:: Exercise prompt ::
Which of the lines in the records below hold the string "modify"? Copy every one of them.

:: Data to process ::
_____
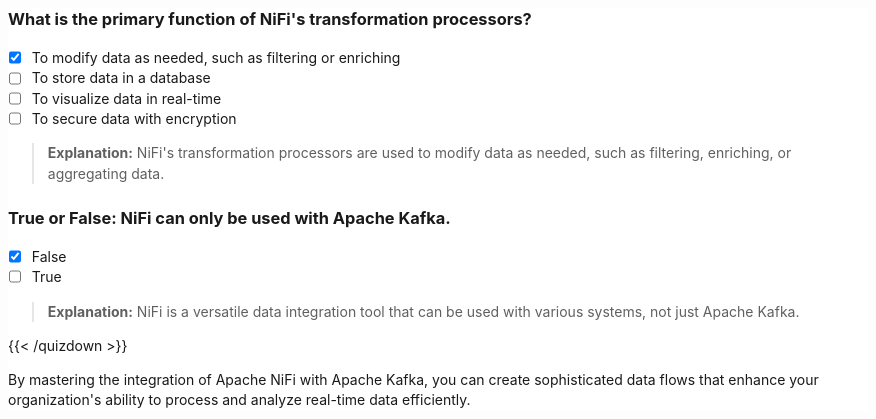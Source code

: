 ### What is the primary function of NiFi's transformation processors?

- [x] To modify data as needed, such as filtering or enriching
- [ ] To store data in a database
- [ ] To visualize data in real-time
- [ ] To secure data with encryption

> **Explanation:** NiFi's transformation processors are used to modify data as needed, such as filtering, enriching, or aggregating data.

### True or False: NiFi can only be used with Apache Kafka.

- [x] False
- [ ] True

> **Explanation:** NiFi is a versatile data integration tool that can be used with various systems, not just Apache Kafka.

{{< /quizdown >}}

By mastering the integration of Apache NiFi with Apache Kafka, you can create sophisticated data flows that enhance your organization's ability to process and analyze real-time data efficiently.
_____
:: Response to the task ::
- [x] To modify data as needed, such as filtering or enriching
> **Explanation:** NiFi's transformation processors are used to modify data as needed, such as filtering, enriching, or aggregating data.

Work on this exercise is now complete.